::: Dataset :::
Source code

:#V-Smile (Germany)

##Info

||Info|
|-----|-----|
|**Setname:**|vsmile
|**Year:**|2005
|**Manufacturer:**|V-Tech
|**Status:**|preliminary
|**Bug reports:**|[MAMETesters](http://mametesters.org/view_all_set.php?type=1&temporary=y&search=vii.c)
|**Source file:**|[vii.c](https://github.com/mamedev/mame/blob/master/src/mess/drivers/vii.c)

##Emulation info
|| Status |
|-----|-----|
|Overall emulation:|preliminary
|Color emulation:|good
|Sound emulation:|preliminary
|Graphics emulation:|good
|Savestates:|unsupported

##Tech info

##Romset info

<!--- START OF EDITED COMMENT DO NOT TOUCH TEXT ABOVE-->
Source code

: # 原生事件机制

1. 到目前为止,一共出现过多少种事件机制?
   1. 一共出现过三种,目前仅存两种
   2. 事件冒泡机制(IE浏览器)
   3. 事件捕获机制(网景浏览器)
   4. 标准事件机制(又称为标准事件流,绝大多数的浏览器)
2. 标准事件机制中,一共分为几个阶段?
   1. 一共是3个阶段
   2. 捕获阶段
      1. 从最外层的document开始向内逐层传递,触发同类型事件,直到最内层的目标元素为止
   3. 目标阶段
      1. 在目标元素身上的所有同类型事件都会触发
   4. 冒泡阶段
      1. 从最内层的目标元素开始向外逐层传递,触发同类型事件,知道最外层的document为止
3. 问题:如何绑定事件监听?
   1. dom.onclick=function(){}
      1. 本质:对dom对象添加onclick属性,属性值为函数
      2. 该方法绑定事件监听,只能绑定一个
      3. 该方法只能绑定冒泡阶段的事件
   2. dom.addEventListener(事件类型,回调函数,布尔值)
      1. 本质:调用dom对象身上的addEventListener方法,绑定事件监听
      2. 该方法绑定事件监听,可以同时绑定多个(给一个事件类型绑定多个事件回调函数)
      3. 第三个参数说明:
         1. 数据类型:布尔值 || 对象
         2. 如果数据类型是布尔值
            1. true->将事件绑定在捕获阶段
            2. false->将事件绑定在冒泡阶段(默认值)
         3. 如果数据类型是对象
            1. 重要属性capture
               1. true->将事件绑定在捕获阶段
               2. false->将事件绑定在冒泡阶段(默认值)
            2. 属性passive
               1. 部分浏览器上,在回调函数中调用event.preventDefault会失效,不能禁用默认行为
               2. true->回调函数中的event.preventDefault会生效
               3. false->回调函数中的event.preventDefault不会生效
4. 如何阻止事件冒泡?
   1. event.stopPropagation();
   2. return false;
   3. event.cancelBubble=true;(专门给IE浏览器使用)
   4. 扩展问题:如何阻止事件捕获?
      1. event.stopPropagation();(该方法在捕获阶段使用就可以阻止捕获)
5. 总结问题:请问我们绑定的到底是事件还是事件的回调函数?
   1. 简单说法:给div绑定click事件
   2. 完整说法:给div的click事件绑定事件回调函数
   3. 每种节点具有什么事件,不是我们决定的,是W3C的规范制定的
:::
■ **What to produce**
In the entries above, please find the line with "1. 一共出现过三种,目前仅存两种" and the line with "1. 从最内层的目标元素开始", then write out exactly those two lines and every line between them, and nothing more.

■ **Result for this exercise**
   1. 一共出现过三种,目前仅存两种
   2. 事件冒泡机制(IE浏览器)
   3. 事件捕获机制(网景浏览器)
   4. 标准事件机制(又称为标准事件流,绝大多数的浏览器)
2. 标准事件机制中,一共分为几个阶段?
   1. 一共是3个阶段
   2. 捕获阶段
      1. 从最外层的document开始向内逐层传递,触发同类型事件,直到最内层的目标元素为止
   3. 目标阶段
      1. 在目标元素身上的所有同类型事件都会触发
   4. 冒泡阶段
      1. 从最内层的目标元素开始向外逐层传递,触发同类型事件,知道最外层的document为止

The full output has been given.